Livestream #2 – What does a data analyst do?

You are probably sitting there hearing about big data and databases, data analytics and machine learning and wonder where a data analyst fits in?

Here we will look to break it down step by step.

Sometimes a data analyst can be confused with a business analyst; there are subtle differences:

  • Business Analyst: Their role is to document the user’s requirements in a document that is descriptive of what the user wants.
    • In this case, a document that all parties can agree to is created, and it can be used as part of the project sign off.
  • Data Analyst: On the other hand, a data analyst will take the business requirements and translate them into data deliverables.
    • They use the document to ensure the project has the right data to meet the project objectives in the right place at the right time.

Data Mapping

In different data projects there will be a need to reconcile the data between systems, a data analysis will help here.

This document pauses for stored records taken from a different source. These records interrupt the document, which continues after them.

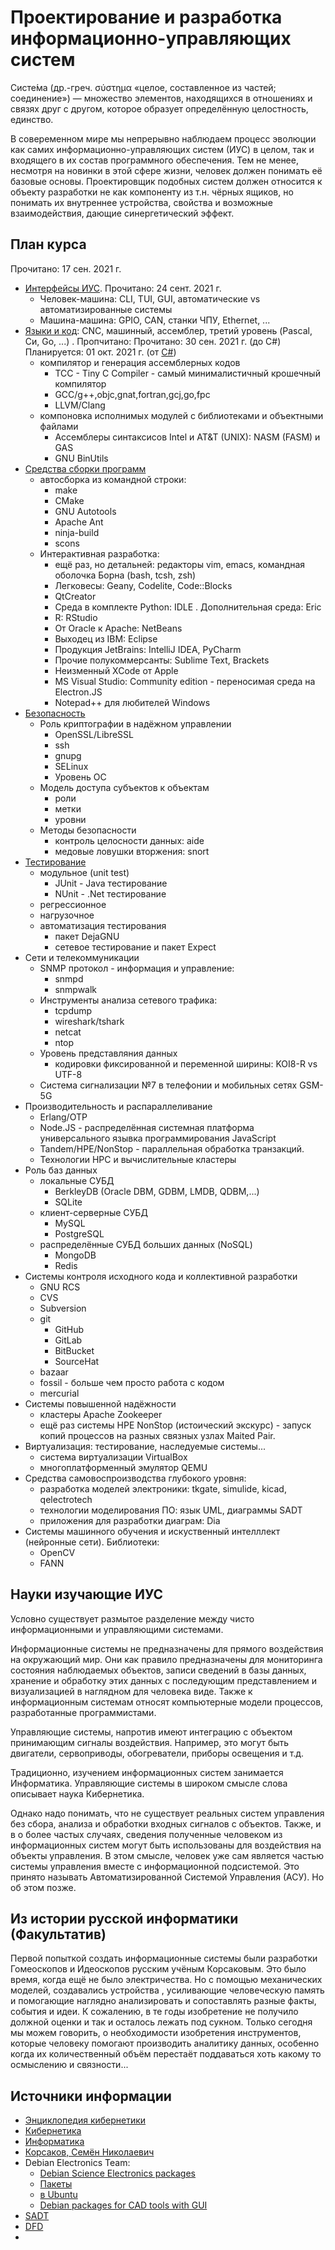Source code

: # Проектирование и разработка информационно-управляющих систем

Систе́ма (др.-греч. σύστημα «целое, составленное из частей; соединение») — множество элементов, находящихся в отношениях и связях друг с другом, которое образует определённую целостность, единство. 


В совеременном мире мы непрерывно наблюдаем процесс эволюции как самих информационно-управляющих систем
(ИУС) в целом,
так и входящего в их состав программного обеспечения. Тем не менее, несмотря на новинки в этой сфере жизни, человек должен понимать её базовые основы. Проектировщик подобных систем должен относится к объекту разработки не как компоненту из т.н. чёрных ящиков, но понимать их внутреннее устройства, свойства и возможные взаимодействия, дающие синергетический эффект.

## План курса

 Прочитано: 17 сен. 2021 г.

* [Интерфейсы ИУС](01-interfaces.md). Прочитано: 24 сент. 2021 г.
	- Человек-машина: CLI, TUI, GUI, автоматические vs автоматизированные системы
	- Машина-машина: GPIO, CAN, станки ЧПУ, Ethernet, ...
* [Языки и код](02-code.md): CNC, машинный, ассемблер, третий уровень (Pascal, Си, Go, ...) . Пропчитано: Прочитано: 30 сен. 2021 г. (до C#) Планируется: 01 окт. 2021 г. (от [C#](02-code.md#c---один-из-наследников-языков-cc))
	- компилятор и генерация ассемблерных кодов
		+ TCC - Tiny C Compiler - самый минималистичный крошечный компилятор
		+ GCC/g++,objc,gnat,fortran,gcj,go,fpc
		+ LLVM/Clang
	- компоновка исполнимых модулей с библиотеками и объектными файлами
		+ Ассемблеры синтаксисов Intel и AT&T (UNIX): NASM (FASM) и GAS
		+ GNU BinUtils
* [Средства сборки программ](03-tools.md)
	- автосборка из командной строки:
		+ make
		+ CMake
		+ GNU Autotools
		+ Apache Ant
		+ ninja-build
		+ scons
	- Интерактивная разработка:
		+ ещё раз, но детальней: редакторы vim, emacs, командная оболочка Борна (bash, tcsh, zsh)
		+ Легковесы: Geany, Codelite, Code::Blocks
		+ QtCreator
		+ Среда в комплекте Python: IDLE . Дополнительная среда: Eric
		+ R: RStudio
		+ От Oracle к Apache: NetBeans
		+ Выходец из IBM: Eclipse
		+ Продукция JetBrains: IntelliJ IDEA, PyCharm
		+ Прочие полукоммерсанты: Sublime Text, Brackets
		+ Неизменный XCode от Apple
		+ MS Visual Studio: Community edition - переносимая среда на Electron.JS
		+ Notepad++ для любителей Windows
* [Безопасность](04-security.md)
	- Роль криптографии в надёжном управлении
		+ OpenSSL/LibreSSL
		+ ssh
		+ gnupg
		+ SELinux
		+ Уровень ОС
	- Модель доступа субъектов к объектам
		+ роли
		+ метки
		+ уровни
	- Методы безопасности
		+ контроль целосности данных: aide
		+ медовые ловушки вторжения: snort
* [Тестирование](05-testing.md)
	- модульное (unit test)
		+ JUnit - Java тестирование
		+ NUnit - .Net тестирование
	- регрессионное
	- нагрузочное
	- автоматизация тестирования
		+ пакет DejaGNU
		+ сетевое тестирование и пакет Expect
* Сети и телекоммуникации
	- SNMP протокол - информация и управление:
		+ snmpd
		+ snmpwalk
	- Инструменты анализа сетевого трафика:
		+ tcpdump
		+ wireshark/tshark
		+ netcat
		+ ntop
	- Уровень представляния данных
		+ кодировки фиксированной и переменной ширины: KOI8-R vs UTF-8
	- Система сигнализации №7 в телефонии и мобильных сетях GSM-5G
* Производительность и распараллеливание
	- Erlang/OTP
	- Node.JS - распределённая системная платформа универсального язывка программирования JavaScript
	- Tandem/HPE/NonStop - параллельная обработка транзакций.
	- Технологии HPC и вычислительные кластеры
* Роль баз данных
	- локальные СУБД
		+ BerkleyDB (Oracle DBM, GDBM, LMDB, QDBM,...)
		+ SQLite
	- клиент-серверные СУБД
		+ MySQL
		+ PostgreSQL
	- распределённые СУБД больших данных (NoSQL)
		+ MongoDB
		+ Redis
* Системы контроля исходного кода и коллективной разработки
	- GNU RCS
	- CVS
	- Subversion
	- git
		+ GitHub
		+ GitLab
		+ BitBucket
		+ SourceHat
	- bazaar
	- fossil - больше чем просто работа с кодом
	- mercurial
* Системы повышенной надёжности
	- кластеры Apache Zookeeper
	- ещё раз системы HPE NonStop (истоический экскурс) - запуск копий процессов на разных связных узлах Maited Pair.
* Виртуализация: тестирование, наследуемые системы...
	- система виртуализации VirtualBox
	- многоплатформенный эмулятор QEMU
* Средства самовоспроизводства глубокого уровня:
	- разработка моделей электроники: tkgate, simulide, kicad, qelectrotech 
	- технологии моделирования ПО: язык UML, диаграммы SADT
	- приложения для разработки диаграм: Dia
* Системы машинного обучения и искуственный интелллект (нейронные сети). Библиотеки:
	- OpenCV
	- FANN


## Науки изучающие ИУС

Условно существует размытое разделение между чисто информационными и управляющими системами.

Информационные системы не предназначены для прямого воздействия на окружающий мир.
Они как правило предназначены для мониторинга состояния наблюдаемых объектов, записи сведений в базы данных,
хранение и обработку этих данных с последующим представлением и визуализацией в наглядном для человека виде.
Также к информационным системам относят компьютерные модели процессов, разработанные программистами.

Управляющие системы, напротив имеют интеграцию с объектом принимающим сигналы воздействия.
Например, это могут быть двигатели, сервоприводы, обогреватели, приборы освещения и т.д.

Традиционно, изучением информационных систем занимается Информатика.
Управляющие системы в широком смысле слова описывает наука Кибернетика.


Однако надо понимать, что не существует реальных систем управления без сбора, анализа и обработки входных
сигналов с объектов. Также, и в о более частых случаях, сведения полученные человеком из информационных систем могут быть использованы для воздействия на объекты управления. В этом смысле, человек уже сам является частью системы управления вместе с информационной подсистемой. Это принято называть Автоматизированной Системой Управления (АСУ). Но об этом позже.

## Из истории русской информатики (Факультатив)

Первой попыткой создать информационные системы были разработки Гомеоскопов и Идеоскопов русским 
учёным Корсаковым.
Это было время, когда ещё не было электричества.
Но с помощью механических моделей, создавались устройства , усиливающие человеческую память
и помогающие наглядно анализировать и сопоставлять разные факты, события и идеи.
К сожалению, в те годы изобретение не получило должной оценки и так и осталось лежать под сукном.
Только сегодня мы можем говорить, о необходимости изобретения инструментов, которые человеку помогают
производить аналитику данных, особенно когда их количественный объём перестаёт поддаваться хоть какому то осмыслению 
и связности...


## Источники информации

* [Энциклопедия кибернетики](https://ru.wikipedia.org/wiki/%D0%AD%D0%BD%D1%86%D0%B8%D0%BA%D0%BB%D0%BE%D0%BF%D0%B5%D0%B4%D0%B8%D1%8F_%D0%BA%D0%B8%D0%B1%D0%B5%D1%80%D0%BD%D0%B5%D1%82%D0%B8%D0%BA%D0%B8)
* [Кибернетика](https://ru.wikipedia.org/wiki/%D0%9A%D0%B8%D0%B1%D0%B5%D1%80%D0%BD%D0%B5%D1%82%D0%B8%D0%BA%D0%B0)
* [Информатика](https://ru.wikipedia.org/wiki/%D0%98%D0%BD%D1%84%D0%BE%D1%80%D0%BC%D0%B0%D1%82%D0%B8%D0%BA%D0%B0)
* [Корсаков, Семён Николаевич](https://ru.wikipedia.org/wiki/%D0%9A%D0%BE%D1%80%D1%81%D0%B0%D0%BA%D0%BE%D0%B2,_%D0%A1%D0%B5%D0%BC%D1%91%D0%BD_%D0%9D%D0%B8%D0%BA%D0%BE%D0%BB%D0%B0%D0%B5%D0%B2%D0%B8%D1%87)
* Debian Electronics Team:
	- [Debian Science Electronics packages](https://blends.debian.org/science/tasks/electronics)
	- [Пакеты](https://wiki.debian.org/Teams/pkg-electronics)
	- [в Ubuntu](https://packages.ubuntu.com/en/source/focal/debian-electronics)
	- [Debian packages for CAD tools with GUI](https://packages.ubuntu.com/en/hirsute/electronics-cad-gui)
* [SADT](https://ru.wikipedia.org/wiki/SADT)
* [DFD](https://ru.wikipedia.org/wiki/DFD)
*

In a data mapping exercise, the data analyst will be expected to look at one or more sources and map them to a destination system.

  • This ensures a match between the two datasets.
  • Which results in the ability to reconcile the two systems.
  • Allows the ability to use data in multiple systems, knowing the consistency is in place.
  • Consistency of the data types between the systems.
  • It ensures that data validation errors are kept to a minimum.

Often a Data Analyst will build a traceability matrix, which tracks the data item from creation through to consumption.

Data Quality

In most companies, there will be teams (depending on their size) dedicated to this, and their input will be pivotal to existing and future data use.

It is an important task that could impact internal and external reporting and a company’s ability to make decisions accurately.

Some of the areas that might be looked at include:

(A) Investigate duplicate data – There could be a number of reasons this has to be checked:

  • Data manually entered multiple times.
  • An automated process ran multiple times.
  • A change to an IT system has unknowingly duplicated data.

(B) Finding errors – This could be completed in conjunction with data reporting outlined below.

  • Normally companies will clearly have rules that pick up the data errors that are not expected.
  • A data analyst will analyse why these errors are occurring.

(C) Checking for missing data.

  • Data feeds have failed. A request to reload the data will be required.
  • Data that was not requested as part of the business requirements confirm that this is the case.

(D) Enhancing the data with additional information – Is there additional information that can be added that can enrich the dataset?

(E) Checking data is in the correct format – There are scenarios where this can go wrong, and example is a date field is populated with text.

Data Reporting

In some of the areas above, we touched on the importance of the quality of data.

Ultimately there may be a need to track:

  • Data Quality – Build reports to capture the quality of data based on predefined business measurements.
  • Real-time Reporting – No new customers or customers who have left an organisation.
  • Track Targets – Is the target set by the business been met daily, weekly, monthly?
  • Management Reporting – Build reports that provide input to management packs that provide an overview of how the business performs.

Data Testing

Organisations go through change projects where new data is being introduced or enhanced.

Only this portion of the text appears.